══ Supplied material ══

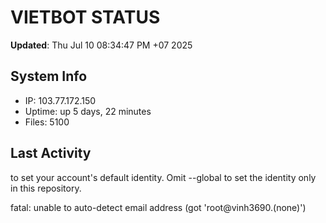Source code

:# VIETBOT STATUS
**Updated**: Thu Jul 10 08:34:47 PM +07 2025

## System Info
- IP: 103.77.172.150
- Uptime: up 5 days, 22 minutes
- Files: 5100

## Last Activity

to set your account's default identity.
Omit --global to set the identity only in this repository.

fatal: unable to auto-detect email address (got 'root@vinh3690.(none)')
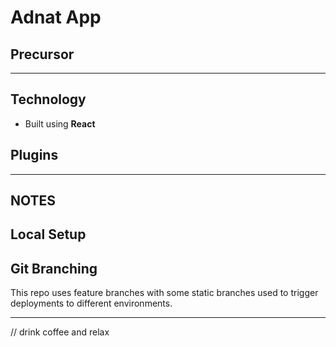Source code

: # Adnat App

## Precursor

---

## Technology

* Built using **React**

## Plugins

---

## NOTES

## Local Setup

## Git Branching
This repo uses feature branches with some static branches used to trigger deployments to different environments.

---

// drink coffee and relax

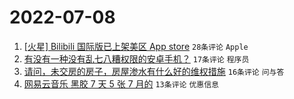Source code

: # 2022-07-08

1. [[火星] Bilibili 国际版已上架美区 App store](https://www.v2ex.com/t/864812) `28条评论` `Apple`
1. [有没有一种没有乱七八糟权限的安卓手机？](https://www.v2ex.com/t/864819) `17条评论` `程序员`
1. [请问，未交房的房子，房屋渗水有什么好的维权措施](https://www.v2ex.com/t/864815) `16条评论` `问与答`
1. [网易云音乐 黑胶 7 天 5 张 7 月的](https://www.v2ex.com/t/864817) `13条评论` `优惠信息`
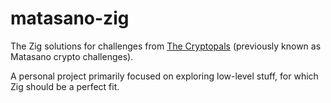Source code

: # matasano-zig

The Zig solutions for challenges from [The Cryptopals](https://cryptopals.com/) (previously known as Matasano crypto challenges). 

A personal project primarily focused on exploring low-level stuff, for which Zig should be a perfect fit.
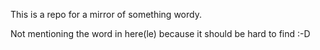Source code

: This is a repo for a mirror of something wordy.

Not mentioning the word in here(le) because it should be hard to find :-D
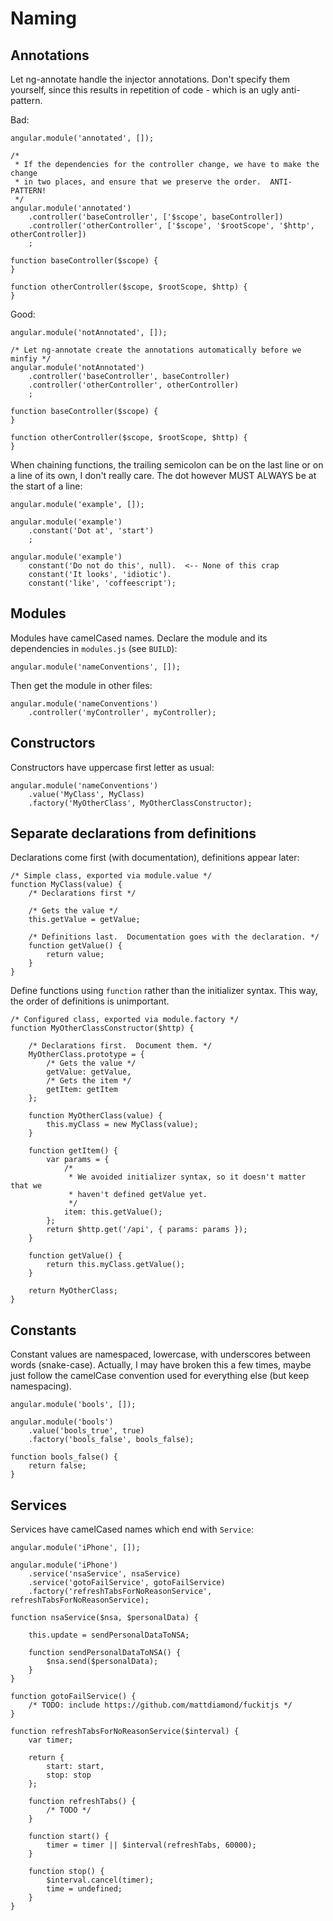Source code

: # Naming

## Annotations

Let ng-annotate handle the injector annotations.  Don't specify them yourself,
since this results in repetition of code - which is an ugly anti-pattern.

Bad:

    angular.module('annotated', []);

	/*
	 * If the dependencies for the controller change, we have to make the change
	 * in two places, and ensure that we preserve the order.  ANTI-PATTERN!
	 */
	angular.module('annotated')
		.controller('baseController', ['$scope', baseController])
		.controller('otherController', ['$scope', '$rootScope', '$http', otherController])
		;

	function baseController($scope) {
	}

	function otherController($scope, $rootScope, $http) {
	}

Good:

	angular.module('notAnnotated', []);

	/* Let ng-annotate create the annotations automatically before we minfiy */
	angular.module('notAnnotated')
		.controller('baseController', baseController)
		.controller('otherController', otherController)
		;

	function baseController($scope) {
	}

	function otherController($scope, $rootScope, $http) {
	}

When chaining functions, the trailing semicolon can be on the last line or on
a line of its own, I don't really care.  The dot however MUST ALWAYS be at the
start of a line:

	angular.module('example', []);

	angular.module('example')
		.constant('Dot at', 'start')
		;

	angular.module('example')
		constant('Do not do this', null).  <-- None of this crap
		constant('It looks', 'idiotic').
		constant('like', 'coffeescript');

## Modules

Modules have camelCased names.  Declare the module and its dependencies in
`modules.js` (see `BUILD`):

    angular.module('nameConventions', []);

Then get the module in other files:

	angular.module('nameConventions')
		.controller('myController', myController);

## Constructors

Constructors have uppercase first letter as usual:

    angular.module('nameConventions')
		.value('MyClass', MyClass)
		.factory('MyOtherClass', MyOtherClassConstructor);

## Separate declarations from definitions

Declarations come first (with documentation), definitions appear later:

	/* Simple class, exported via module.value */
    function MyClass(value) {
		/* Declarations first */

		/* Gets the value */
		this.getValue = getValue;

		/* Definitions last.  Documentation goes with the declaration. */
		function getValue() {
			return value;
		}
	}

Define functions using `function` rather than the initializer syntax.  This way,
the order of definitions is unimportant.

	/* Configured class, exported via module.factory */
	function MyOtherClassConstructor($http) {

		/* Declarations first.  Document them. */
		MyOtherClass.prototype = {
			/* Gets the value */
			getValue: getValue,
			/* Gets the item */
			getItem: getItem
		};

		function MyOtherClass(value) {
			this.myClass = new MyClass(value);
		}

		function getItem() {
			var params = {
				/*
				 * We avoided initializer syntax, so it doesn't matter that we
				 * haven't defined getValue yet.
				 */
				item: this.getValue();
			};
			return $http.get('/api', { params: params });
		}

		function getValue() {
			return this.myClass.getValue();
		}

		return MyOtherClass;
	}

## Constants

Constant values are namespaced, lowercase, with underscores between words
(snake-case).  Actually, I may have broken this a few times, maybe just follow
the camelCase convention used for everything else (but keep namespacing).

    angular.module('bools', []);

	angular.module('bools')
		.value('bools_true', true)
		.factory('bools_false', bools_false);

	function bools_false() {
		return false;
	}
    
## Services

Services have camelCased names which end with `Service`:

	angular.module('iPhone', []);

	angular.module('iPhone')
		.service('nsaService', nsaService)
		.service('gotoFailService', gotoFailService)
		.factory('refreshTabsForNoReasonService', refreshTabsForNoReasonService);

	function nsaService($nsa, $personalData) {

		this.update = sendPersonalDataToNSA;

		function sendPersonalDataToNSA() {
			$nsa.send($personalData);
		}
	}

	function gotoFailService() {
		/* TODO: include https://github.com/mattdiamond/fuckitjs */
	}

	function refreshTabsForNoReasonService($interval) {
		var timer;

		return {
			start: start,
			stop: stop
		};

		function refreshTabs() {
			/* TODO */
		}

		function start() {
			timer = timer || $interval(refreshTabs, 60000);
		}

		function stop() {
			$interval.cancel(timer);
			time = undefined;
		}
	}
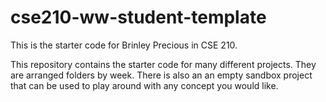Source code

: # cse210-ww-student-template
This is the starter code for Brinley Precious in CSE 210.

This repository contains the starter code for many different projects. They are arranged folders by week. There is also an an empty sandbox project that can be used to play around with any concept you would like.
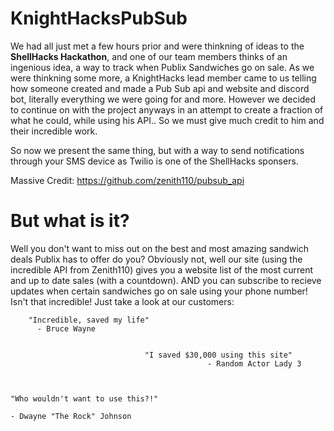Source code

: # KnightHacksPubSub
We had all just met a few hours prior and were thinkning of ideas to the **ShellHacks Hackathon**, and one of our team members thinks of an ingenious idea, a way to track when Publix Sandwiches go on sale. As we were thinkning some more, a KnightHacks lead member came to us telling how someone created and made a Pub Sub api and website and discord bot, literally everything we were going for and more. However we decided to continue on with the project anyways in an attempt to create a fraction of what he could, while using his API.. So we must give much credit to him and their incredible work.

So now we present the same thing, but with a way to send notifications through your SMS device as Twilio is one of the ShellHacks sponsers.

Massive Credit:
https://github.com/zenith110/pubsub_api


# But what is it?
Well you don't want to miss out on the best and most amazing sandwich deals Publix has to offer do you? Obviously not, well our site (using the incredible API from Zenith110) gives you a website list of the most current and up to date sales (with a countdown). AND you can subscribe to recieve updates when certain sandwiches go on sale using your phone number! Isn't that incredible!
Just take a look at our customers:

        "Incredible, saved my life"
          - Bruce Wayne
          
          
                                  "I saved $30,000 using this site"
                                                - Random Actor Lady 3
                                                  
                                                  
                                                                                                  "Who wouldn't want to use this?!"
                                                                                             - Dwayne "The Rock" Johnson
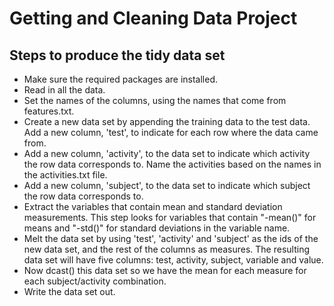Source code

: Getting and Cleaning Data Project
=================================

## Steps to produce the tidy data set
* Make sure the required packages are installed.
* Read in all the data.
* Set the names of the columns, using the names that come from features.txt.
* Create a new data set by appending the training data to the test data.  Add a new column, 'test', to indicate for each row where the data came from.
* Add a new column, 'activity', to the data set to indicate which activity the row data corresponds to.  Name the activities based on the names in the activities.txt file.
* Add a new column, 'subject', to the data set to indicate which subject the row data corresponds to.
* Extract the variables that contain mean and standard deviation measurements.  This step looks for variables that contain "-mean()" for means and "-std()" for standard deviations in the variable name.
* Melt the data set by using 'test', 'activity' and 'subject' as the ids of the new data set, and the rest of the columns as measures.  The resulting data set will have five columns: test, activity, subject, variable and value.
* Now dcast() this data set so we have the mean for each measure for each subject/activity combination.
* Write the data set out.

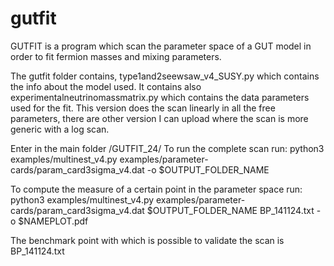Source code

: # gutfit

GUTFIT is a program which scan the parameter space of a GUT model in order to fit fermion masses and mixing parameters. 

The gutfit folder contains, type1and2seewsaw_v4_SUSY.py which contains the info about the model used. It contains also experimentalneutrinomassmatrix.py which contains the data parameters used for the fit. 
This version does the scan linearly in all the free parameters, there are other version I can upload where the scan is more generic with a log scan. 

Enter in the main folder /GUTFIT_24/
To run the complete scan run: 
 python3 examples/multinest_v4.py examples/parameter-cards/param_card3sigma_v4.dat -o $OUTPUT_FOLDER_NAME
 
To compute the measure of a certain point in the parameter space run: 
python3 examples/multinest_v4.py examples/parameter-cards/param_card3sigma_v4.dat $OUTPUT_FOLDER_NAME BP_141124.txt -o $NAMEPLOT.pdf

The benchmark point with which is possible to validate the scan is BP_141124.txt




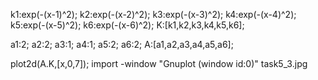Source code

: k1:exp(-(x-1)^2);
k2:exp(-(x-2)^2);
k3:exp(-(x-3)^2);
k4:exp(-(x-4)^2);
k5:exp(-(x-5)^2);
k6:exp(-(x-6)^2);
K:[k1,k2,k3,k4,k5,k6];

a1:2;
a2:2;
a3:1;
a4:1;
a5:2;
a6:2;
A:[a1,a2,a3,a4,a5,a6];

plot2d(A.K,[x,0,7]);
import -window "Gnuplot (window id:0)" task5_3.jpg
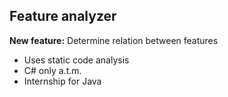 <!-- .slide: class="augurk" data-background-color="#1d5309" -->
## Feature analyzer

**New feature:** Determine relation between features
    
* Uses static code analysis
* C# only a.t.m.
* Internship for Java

═══

Could you copy exactly, and with no pictures, the lines above from the one containing "K:[k1,k2,k3,k4,k5,k6];" through the last line, both included?

K:[k1,k2,k3,k4,k5,k6];

a1:2;
a2:2;
a3:1;
a4:1;
a5:2;
a6:2;
A:[a1,a2,a3,a4,a5,a6];

plot2d(A.K,[x,0,7]);
import -window "Gnuplot (window id:0)" task5_3.jpg
 <!-- .slide: class="augurk" data-background-color="#1d5309" -->
## Feature analyzer

**New feature:** Determine relation between features
    
* Uses static code analysis
* C# only a.t.m.
* Internship for Java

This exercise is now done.